Online dating proves to be a bust, as Sheila’s against the idea, but in-person interviews begin to take place at the Shay home. 16-year-old Reggie is there under the impression that Sheila needed her lawn cut and that he’d be paid and although she offers him (and Lisa’s cousin Tate) a stipend to date her, no candidate emerges from the pool of interviewees. Before Tessa can pass along the bad news, Lisa informs her that she did find somebody on her own – AJ, a pudgy middle schooler who takes 9th grade math, tutors Ryan, and has to have Lisa cut his meat up at lunch.

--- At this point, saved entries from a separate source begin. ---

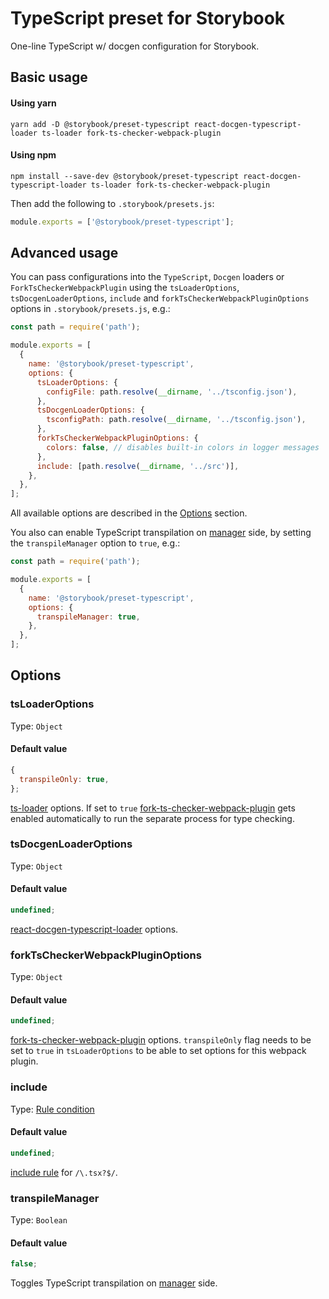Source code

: # TypeScript preset for Storybook

One-line TypeScript w/ docgen configuration for Storybook.

## Basic usage

#### Using yarn

```
yarn add -D @storybook/preset-typescript react-docgen-typescript-loader ts-loader fork-ts-checker-webpack-plugin
```

#### Using npm

```
npm install --save-dev @storybook/preset-typescript react-docgen-typescript-loader ts-loader fork-ts-checker-webpack-plugin
```

Then add the following to `.storybook/presets.js`:

```js
module.exports = ['@storybook/preset-typescript'];
```

## Advanced usage

You can pass configurations into the `TypeScript`, `Docgen` loaders or `ForkTsCheckerWebpackPlugin` using the `tsLoaderOptions`, `tsDocgenLoaderOptions`, `include` and `forkTsCheckerWebpackPluginOptions` options in `.storybook/presets.js`, e.g.:

```js
const path = require('path');

module.exports = [
  {
    name: '@storybook/preset-typescript',
    options: {
      tsLoaderOptions: {
        configFile: path.resolve(__dirname, '../tsconfig.json'),
      },
      tsDocgenLoaderOptions: {
        tsconfigPath: path.resolve(__dirname, '../tsconfig.json'),
      },
      forkTsCheckerWebpackPluginOptions: {
        colors: false, // disables built-in colors in logger messages
      },
      include: [path.resolve(__dirname, '../src')],
    },
  },
];
```

All available options are described in the [Options](#options) section.

You also can enable TypeScript transpilation on [manager](https://storybook.js.org/docs/addons/writing-addons/) side, by setting the `transpileManager` option to `true`, e.g.:

```js
const path = require('path');

module.exports = [
  {
    name: '@storybook/preset-typescript',
    options: {
      transpileManager: true,
    },
  },
];
```

## Options

### tsLoaderOptions

Type: `Object`

#### Default value

```js
{
  transpileOnly: true,
};
```

[ts-loader](https://github.com/TypeStrong/ts-loader#loader-options) options. If set to `true` [fork-ts-checker-webpack-plugin](https://github.com/TypeStrong/fork-ts-checker-webpack-plugin) gets enabled automatically to run the separate process for type checking.

### tsDocgenLoaderOptions

Type: `Object`

#### Default value

```js
undefined;
```

[react-docgen-typescript-loader](https://github.com/strothj/react-docgen-typescript-loader#loader-options) options.

### forkTsCheckerWebpackPluginOptions

Type: `Object`

#### Default value

```js
undefined;
```

[fork-ts-checker-webpack-plugin](https://github.com/TypeStrong/fork-ts-checker-webpack-plugin#options) options. `transpileOnly` flag needs to be set to `true` in `tsLoaderOptions` to be able to set options for this webpack plugin.

### include

Type: [Rule condition](https://webpack.js.org/configuration/module/#rule-conditions)

#### Default value

```js
undefined;
```

[include rule](https://webpack.js.org/configuration/module/#ruleinclude) for `/\.tsx?$/`.

### transpileManager

Type: `Boolean`

#### Default value

```js
false;
```

Toggles TypeScript transpilation on [manager](https://storybook.js.org/docs/addons/writing-addons/) side.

Tessa manages to convince Lisa to break-up with AJ by showing her the online personal ad of a guy interested in her – a guy who writes poetry and is a vociferous reader…and who turns out to be Tessa’s ex Scott Strauss. Along with Ryan, the four meet up to go to dinner and while Tessa gets reminded of how good Scott is on paper (and in person), she knows how boring he can be and how happy she is with Ryan. Granted, Ryan becomes obsessed with Scott’s silky hair, but still, Tessa’s happily over it. Not over Malik is Lisa, who gets fed up with how awkward the date is and not feeling the same spark she had with Malik before going home. Although she wanted to learn how to be alone, Tessa agrees to sleep over that night.
Doggie Don’t
Ever since Noah stole Dallas’ dog walker Ashanti, Yakult has been depressed, causing Dallas to call her ex Yoni to see if he can’t do anything about it. However, Yoni is more concerned with showing off his body by wearing a barely there pouch to hold Yakult to his chest and getting rid of George from the Royce home than with actively helping Yakult’s disposition. He seems to have gotten Dallas under his spell, as she agrees that George needed to leave to calm Yakult down and doesn’t entertain the idea of cage training. When George tries to confront Dallas about how she’d be freaking out if she were in his shoes, she reminds him of Alex coming into the picture.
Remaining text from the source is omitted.